Exercise description: Each record that follows goes into your reply unchanged; the pictures do not.

[Dataset entries]
========================================================================

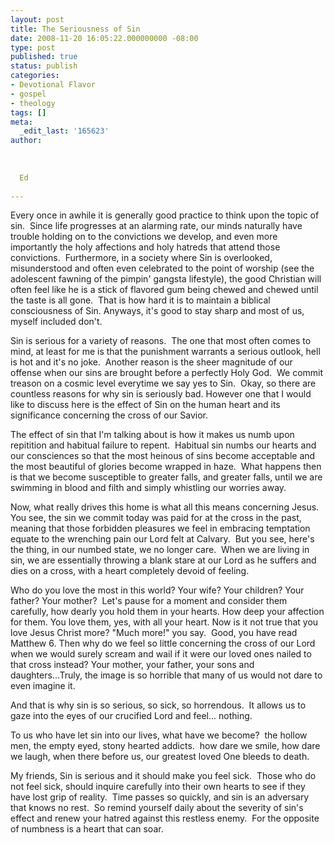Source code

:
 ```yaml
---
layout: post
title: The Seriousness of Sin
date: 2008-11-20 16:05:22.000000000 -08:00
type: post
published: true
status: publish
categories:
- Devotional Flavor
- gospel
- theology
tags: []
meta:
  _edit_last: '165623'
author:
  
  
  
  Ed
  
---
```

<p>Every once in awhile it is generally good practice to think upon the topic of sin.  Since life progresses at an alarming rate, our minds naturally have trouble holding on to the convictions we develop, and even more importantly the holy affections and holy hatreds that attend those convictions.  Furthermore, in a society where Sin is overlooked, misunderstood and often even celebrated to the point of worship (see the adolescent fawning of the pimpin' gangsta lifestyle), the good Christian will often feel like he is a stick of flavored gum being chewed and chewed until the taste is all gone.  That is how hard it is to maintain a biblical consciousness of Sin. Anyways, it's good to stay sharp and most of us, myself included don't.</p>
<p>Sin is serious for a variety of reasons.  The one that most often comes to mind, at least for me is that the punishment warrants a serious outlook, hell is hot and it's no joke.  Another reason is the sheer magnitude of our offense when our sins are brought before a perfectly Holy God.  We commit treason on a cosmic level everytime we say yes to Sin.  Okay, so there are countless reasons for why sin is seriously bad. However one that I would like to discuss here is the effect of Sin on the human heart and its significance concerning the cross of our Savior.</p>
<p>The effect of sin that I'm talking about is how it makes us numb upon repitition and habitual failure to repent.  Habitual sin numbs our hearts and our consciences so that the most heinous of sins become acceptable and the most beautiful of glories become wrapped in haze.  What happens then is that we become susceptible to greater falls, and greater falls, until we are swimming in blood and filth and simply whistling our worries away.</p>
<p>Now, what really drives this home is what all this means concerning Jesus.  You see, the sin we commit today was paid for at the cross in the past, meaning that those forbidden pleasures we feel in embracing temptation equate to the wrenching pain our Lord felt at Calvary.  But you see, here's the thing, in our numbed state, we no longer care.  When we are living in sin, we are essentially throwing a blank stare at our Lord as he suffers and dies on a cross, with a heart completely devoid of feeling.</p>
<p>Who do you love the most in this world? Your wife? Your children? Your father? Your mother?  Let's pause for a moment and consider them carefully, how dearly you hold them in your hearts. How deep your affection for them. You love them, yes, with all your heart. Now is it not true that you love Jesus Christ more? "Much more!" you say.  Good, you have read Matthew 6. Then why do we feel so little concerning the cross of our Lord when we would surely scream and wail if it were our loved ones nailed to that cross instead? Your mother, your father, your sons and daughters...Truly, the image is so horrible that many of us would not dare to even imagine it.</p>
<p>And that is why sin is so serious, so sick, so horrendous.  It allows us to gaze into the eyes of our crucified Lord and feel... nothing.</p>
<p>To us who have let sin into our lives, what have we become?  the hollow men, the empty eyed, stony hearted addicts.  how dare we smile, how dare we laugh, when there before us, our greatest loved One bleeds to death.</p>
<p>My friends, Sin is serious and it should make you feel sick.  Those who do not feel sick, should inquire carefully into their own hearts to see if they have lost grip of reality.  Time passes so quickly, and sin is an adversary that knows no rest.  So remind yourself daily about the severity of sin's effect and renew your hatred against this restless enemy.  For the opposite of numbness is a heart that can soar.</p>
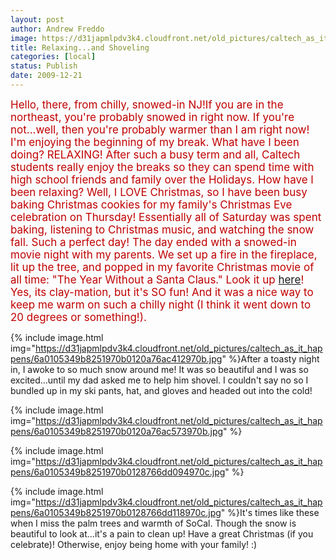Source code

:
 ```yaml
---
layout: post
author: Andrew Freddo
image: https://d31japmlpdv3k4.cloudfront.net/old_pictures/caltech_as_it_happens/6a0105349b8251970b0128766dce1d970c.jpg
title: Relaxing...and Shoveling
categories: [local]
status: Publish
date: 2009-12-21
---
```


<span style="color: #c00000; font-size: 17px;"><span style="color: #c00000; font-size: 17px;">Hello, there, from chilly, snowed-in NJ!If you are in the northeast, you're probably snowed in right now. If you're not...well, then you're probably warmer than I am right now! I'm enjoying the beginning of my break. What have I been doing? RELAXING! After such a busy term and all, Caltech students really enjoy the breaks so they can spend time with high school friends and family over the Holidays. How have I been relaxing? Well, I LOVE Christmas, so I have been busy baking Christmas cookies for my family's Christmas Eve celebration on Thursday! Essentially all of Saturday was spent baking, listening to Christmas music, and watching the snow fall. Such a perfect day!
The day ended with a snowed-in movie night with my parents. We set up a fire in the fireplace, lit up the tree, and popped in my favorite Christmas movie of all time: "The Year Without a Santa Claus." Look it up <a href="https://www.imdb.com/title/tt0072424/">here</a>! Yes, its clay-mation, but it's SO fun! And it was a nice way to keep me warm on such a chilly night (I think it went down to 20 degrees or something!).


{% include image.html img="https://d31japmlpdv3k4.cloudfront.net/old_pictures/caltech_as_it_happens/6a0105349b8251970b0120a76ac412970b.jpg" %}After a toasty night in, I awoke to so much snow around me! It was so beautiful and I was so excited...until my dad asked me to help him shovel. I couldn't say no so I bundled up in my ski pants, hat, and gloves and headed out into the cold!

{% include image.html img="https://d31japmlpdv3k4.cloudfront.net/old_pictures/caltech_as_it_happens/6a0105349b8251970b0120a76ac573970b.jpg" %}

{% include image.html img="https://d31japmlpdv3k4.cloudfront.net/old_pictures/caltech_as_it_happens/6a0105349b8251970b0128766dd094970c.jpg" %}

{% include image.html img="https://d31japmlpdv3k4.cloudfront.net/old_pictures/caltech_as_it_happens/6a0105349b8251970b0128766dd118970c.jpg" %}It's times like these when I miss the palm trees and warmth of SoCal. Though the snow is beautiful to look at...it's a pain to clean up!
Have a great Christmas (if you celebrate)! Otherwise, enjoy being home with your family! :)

========================================================================

Expected answer:
Source code

:
 ```yaml
---
layout: post
title: The Seriousness of Sin
date: 2008-11-20 16:05:22.000000000 -08:00
type: post
published: true
status: publish
categories:
- Devotional Flavor
- gospel
- theology
tags: []
meta:
  _edit_last: '165623'
author:
  
  
  
  Ed
  
---
```

<p>Every once in awhile it is generally good practice to think upon the topic of sin.  Since life progresses at an alarming rate, our minds naturally have trouble holding on to the convictions we develop, and even more importantly the holy affections and holy hatreds that attend those convictions.  Furthermore, in a society where Sin is overlooked, misunderstood and often even celebrated to the point of worship (see the adolescent fawning of the pimpin' gangsta lifestyle), the good Christian will often feel like he is a stick of flavored gum being chewed and chewed until the taste is all gone.  That is how hard it is to maintain a biblical consciousness of Sin. Anyways, it's good to stay sharp and most of us, myself included don't.</p>
<p>Sin is serious for a variety of reasons.  The one that most often comes to mind, at least for me is that the punishment warrants a serious outlook, hell is hot and it's no joke.  Another reason is the sheer magnitude of our offense when our sins are brought before a perfectly Holy God.  We commit treason on a cosmic level everytime we say yes to Sin.  Okay, so there are countless reasons for why sin is seriously bad. However one that I would like to discuss here is the effect of Sin on the human heart and its significance concerning the cross of our Savior.</p>
<p>The effect of sin that I'm talking about is how it makes us numb upon repitition and habitual failure to repent.  Habitual sin numbs our hearts and our consciences so that the most heinous of sins become acceptable and the most beautiful of glories become wrapped in haze.  What happens then is that we become susceptible to greater falls, and greater falls, until we are swimming in blood and filth and simply whistling our worries away.</p>
<p>Now, what really drives this home is what all this means concerning Jesus.  You see, the sin we commit today was paid for at the cross in the past, meaning that those forbidden pleasures we feel in embracing temptation equate to the wrenching pain our Lord felt at Calvary.  But you see, here's the thing, in our numbed state, we no longer care.  When we are living in sin, we are essentially throwing a blank stare at our Lord as he suffers and dies on a cross, with a heart completely devoid of feeling.</p>
<p>Who do you love the most in this world? Your wife? Your children? Your father? Your mother?  Let's pause for a moment and consider them carefully, how dearly you hold them in your hearts. How deep your affection for them. You love them, yes, with all your heart. Now is it not true that you love Jesus Christ more? "Much more!" you say.  Good, you have read Matthew 6. Then why do we feel so little concerning the cross of our Lord when we would surely scream and wail if it were our loved ones nailed to that cross instead? Your mother, your father, your sons and daughters...Truly, the image is so horrible that many of us would not dare to even imagine it.</p>
<p>And that is why sin is so serious, so sick, so horrendous.  It allows us to gaze into the eyes of our crucified Lord and feel... nothing.</p>
<p>To us who have let sin into our lives, what have we become?  the hollow men, the empty eyed, stony hearted addicts.  how dare we smile, how dare we laugh, when there before us, our greatest loved One bleeds to death.</p>
<p>My friends, Sin is serious and it should make you feel sick.  Those who do not feel sick, should inquire carefully into their own hearts to see if they have lost grip of reality.  Time passes so quickly, and sin is an adversary that knows no rest.  So remind yourself daily about the severity of sin's effect and renew your hatred against this restless enemy.  For the opposite of numbness is a heart that can soar.</p>
Source code

:
 ```yaml
---
layout: post
author: Andrew Freddo
image: https://d31japmlpdv3k4.cloudfront.net/old_pictures/caltech_as_it_happens/6a0105349b8251970b0128766dce1d970c.jpg
title: Relaxing...and Shoveling
categories: [local]
status: Publish
date: 2009-12-21
---
```


<span style="color: #c00000; font-size: 17px;"><span style="color: #c00000; font-size: 17px;">Hello, there, from chilly, snowed-in NJ!If you are in the northeast, you're probably snowed in right now. If you're not...well, then you're probably warmer than I am right now! I'm enjoying the beginning of my break. What have I been doing? RELAXING! After such a busy term and all, Caltech students really enjoy the breaks so they can spend time with high school friends and family over the Holidays. How have I been relaxing? Well, I LOVE Christmas, so I have been busy baking Christmas cookies for my family's Christmas Eve celebration on Thursday! Essentially all of Saturday was spent baking, listening to Christmas music, and watching the snow fall. Such a perfect day!
The day ended with a snowed-in movie night with my parents. We set up a fire in the fireplace, lit up the tree, and popped in my favorite Christmas movie of all time: "The Year Without a Santa Claus." Look it up <a href="https://www.imdb.com/title/tt0072424/">here</a>! Yes, its clay-mation, but it's SO fun! And it was a nice way to keep me warm on such a chilly night (I think it went down to 20 degrees or something!).


{% include image.html img="https://d31japmlpdv3k4.cloudfront.net/old_pictures/caltech_as_it_happens/6a0105349b8251970b0120a76ac412970b.jpg" %}After a toasty night in, I awoke to so much snow around me! It was so beautiful and I was so excited...until my dad asked me to help him shovel. I couldn't say no so I bundled up in my ski pants, hat, and gloves and headed out into the cold!

{% include image.html img="https://d31japmlpdv3k4.cloudfront.net/old_pictures/caltech_as_it_happens/6a0105349b8251970b0120a76ac573970b.jpg" %}

{% include image.html img="https://d31japmlpdv3k4.cloudfront.net/old_pictures/caltech_as_it_happens/6a0105349b8251970b0128766dd094970c.jpg" %}

{% include image.html img="https://d31japmlpdv3k4.cloudfront.net/old_pictures/caltech_as_it_happens/6a0105349b8251970b0128766dd118970c.jpg" %}It's times like these when I miss the palm trees and warmth of SoCal. Though the snow is beautiful to look at...it's a pain to clean up!
Have a great Christmas (if you celebrate)! Otherwise, enjoy being home with your family! :)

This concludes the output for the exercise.